OFICINAS DA AVALIAÇÃO AMBIENTAL ESTRATÉGICA DA BR 319 REÚNEM REPRESENTANTES DE HUMAITÁ E MUNICÍPIOS DO SUL DO AMAZONAS
Encontro realizado na UEA debate impactos, desafios e oportunidades da área de influência da rodovia, com participação de entidades da sociedade civil, produtores rurais, pescadores e órgãos públicos
Humaitá sediou nesta quinta-feira, 18, mais uma importante etapa das discussões sobre o futuro da BR-319. Nas dependências da Universidade do Estado do Amazonas (UEA), foi realizada uma oficina da Avaliação Ambiental Estratégica (AAE) da Área de Influência da BR-319, reunindo representantes da sociedade civil organizada, colônias de pescadores, sindicatos, associações de produtores rurais, instituições públicas e lideranças de diversos municípios do Sul do Amazonas.

O encontro faz parte do processo de construção da Avaliação Ambiental Estratégica da área de abrangência da BR-319, estudo que busca subsidiar a formulação de políticas e estratégias voltadas ao desenvolvimento sustentável dos territórios impactados pela rodovia. A iniciativa é coordenada pelo Instituto Nacional de Pesquisas da Amazônia (INPA), com apoio de órgãos federais e instituições de pesquisa da região.

Além da participação popular, foram convidados representantes da Câmara Municipal de Humaitá, Prefeitura de Humaitá e Secretaria Municipal de Meio Ambiente, fortalecendo o diálogo entre poder público e sociedade civil na construção de propostas para a região.
De acordo com as informações apresentadas durante as oficinas, a AAE é um instrumento de planejamento que antecede grandes intervenções e obras de infraestrutura. O objetivo é avaliar de forma integrada aspectos ambientais, sociais, econômicos e institucionais, identificando riscos, potencialidades e oportunidades para o desenvolvimento regional.
A área de abrangência considerada pelo estudo compreende um raio de aproximadamente 50 quilômetros para cada lado da BR-319, envolvendo 20 municípios distribuídos em quatro regiões estratégicas: Norte (Manaus), Leste (Madeira), Oeste (Purus) e Sul (Porto Velho).
Durante os debates, os participantes contribuíram com análises sobre a realidade local, desafios enfrentados pelas comunidades e possíveis impactos relacionados ao desenvolvimento da rodovia. A metodologia adotada valoriza a participação social como elemento fundamental para a construção de diretrizes que conciliem crescimento econômico, preservação ambiental e qualidade de vida para as populações da Amazônia.

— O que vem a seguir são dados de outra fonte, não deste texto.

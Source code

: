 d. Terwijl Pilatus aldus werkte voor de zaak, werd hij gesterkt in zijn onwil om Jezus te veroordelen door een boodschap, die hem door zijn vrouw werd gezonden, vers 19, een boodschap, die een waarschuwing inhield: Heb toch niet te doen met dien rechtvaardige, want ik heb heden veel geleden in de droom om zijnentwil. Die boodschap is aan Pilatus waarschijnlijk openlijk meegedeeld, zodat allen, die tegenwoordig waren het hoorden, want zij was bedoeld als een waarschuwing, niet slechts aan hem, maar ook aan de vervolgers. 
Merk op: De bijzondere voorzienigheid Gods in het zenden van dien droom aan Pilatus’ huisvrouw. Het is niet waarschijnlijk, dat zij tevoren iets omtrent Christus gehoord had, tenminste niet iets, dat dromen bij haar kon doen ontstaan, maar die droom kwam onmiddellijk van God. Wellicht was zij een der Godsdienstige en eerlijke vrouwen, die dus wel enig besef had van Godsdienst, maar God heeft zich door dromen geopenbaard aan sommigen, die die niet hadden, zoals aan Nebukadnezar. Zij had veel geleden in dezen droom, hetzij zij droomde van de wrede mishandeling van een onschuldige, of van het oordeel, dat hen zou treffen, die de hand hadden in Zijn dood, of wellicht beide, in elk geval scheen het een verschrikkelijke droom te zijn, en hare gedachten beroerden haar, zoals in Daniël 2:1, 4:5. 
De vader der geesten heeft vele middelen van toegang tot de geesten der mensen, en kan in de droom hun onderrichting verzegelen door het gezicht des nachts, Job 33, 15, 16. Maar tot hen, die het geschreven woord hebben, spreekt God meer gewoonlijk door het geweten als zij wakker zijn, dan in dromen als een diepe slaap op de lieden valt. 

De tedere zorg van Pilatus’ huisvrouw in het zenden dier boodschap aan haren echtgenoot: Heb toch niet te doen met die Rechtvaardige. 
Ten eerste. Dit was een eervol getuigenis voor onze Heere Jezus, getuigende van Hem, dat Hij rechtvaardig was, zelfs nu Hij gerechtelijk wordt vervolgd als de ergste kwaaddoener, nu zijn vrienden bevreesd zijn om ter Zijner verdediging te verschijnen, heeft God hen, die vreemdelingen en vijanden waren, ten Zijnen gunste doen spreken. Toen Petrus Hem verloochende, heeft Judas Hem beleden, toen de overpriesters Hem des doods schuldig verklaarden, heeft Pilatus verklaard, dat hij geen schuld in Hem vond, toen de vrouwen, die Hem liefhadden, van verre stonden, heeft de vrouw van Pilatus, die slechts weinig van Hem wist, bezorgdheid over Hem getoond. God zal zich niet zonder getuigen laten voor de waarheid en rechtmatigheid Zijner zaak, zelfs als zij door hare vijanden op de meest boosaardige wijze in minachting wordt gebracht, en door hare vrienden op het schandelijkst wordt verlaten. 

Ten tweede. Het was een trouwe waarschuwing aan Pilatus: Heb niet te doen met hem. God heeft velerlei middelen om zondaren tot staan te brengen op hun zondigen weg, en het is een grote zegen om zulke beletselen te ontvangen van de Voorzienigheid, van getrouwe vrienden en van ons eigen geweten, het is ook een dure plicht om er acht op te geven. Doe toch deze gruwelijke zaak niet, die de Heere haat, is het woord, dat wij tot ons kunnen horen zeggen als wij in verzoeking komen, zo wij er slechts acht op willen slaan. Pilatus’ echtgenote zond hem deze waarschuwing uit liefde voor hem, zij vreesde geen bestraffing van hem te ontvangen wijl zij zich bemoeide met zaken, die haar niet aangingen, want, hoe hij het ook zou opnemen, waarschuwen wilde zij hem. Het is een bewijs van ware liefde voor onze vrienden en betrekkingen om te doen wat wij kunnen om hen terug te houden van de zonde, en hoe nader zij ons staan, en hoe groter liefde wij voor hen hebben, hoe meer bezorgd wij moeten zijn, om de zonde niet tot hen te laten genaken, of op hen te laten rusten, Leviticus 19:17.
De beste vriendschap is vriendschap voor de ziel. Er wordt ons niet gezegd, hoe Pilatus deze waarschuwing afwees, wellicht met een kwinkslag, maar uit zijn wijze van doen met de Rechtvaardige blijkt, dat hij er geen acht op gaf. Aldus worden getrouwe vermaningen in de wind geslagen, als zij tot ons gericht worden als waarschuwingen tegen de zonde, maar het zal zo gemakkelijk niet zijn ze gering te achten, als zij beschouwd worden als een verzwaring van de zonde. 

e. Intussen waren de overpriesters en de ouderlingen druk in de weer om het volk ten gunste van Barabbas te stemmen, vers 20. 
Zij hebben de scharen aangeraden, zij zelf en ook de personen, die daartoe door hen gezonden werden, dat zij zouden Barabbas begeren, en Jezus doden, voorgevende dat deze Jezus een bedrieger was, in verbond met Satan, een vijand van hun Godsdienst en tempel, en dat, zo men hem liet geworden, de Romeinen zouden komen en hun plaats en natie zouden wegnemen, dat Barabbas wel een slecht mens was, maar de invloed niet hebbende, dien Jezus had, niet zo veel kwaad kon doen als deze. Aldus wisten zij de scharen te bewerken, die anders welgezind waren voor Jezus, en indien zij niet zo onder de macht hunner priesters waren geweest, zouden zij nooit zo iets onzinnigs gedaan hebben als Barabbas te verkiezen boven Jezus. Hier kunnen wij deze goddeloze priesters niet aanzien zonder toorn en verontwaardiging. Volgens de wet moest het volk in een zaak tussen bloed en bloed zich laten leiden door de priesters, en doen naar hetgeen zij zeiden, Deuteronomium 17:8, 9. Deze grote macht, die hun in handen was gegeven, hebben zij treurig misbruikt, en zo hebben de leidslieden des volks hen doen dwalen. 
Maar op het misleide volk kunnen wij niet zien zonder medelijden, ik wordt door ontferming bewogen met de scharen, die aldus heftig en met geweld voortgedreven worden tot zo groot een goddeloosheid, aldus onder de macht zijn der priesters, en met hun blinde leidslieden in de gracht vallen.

Segundo os organizadores, a escuta das comunidades é essencial porque são os moradores, produtores, povos tradicionais e demais atores locais que conhecem de perto os problemas, desafios e potencialidades dos territórios. As contribuições colhidas nas oficinas serão incorporadas aos estudos técnicos que servirão de base para futuras decisões relacionadas à área de influência da BR-319.
Entre os eixos temáticos discutidos estão biodiversidade e serviços ecossistêmicos, povos indígenas e populações tradicionais, governança socioambiental, políticas públicas, participação social, comunicação e mobilização, além da avaliação espacial socioecológica integrada.
O estudo conta com a participação de pesquisadores da Universidade Federal do Amazonas (UFAM), Universidade Federal de Rondônia (UNIR), Fundação Universidade Aberta da Terceira Idade (FUnATI) e Instituto Mamirauá. O financiamento e apoio envolvem a Infra S.A., INPA, Ministério da Ciência, Tecnologia e Inovação, Ministério dos Transportes, Ministério do Meio Ambiente e Mudança do Clima e Governo Federal.
A realização da oficina em Humaitá reforça a importância estratégica do município no contexto da BR-319 e amplia a participação da população local em um processo que busca construir soluções sustentáveis para uma das regiões mais sensíveis e relevantes da Amazônia brasileira.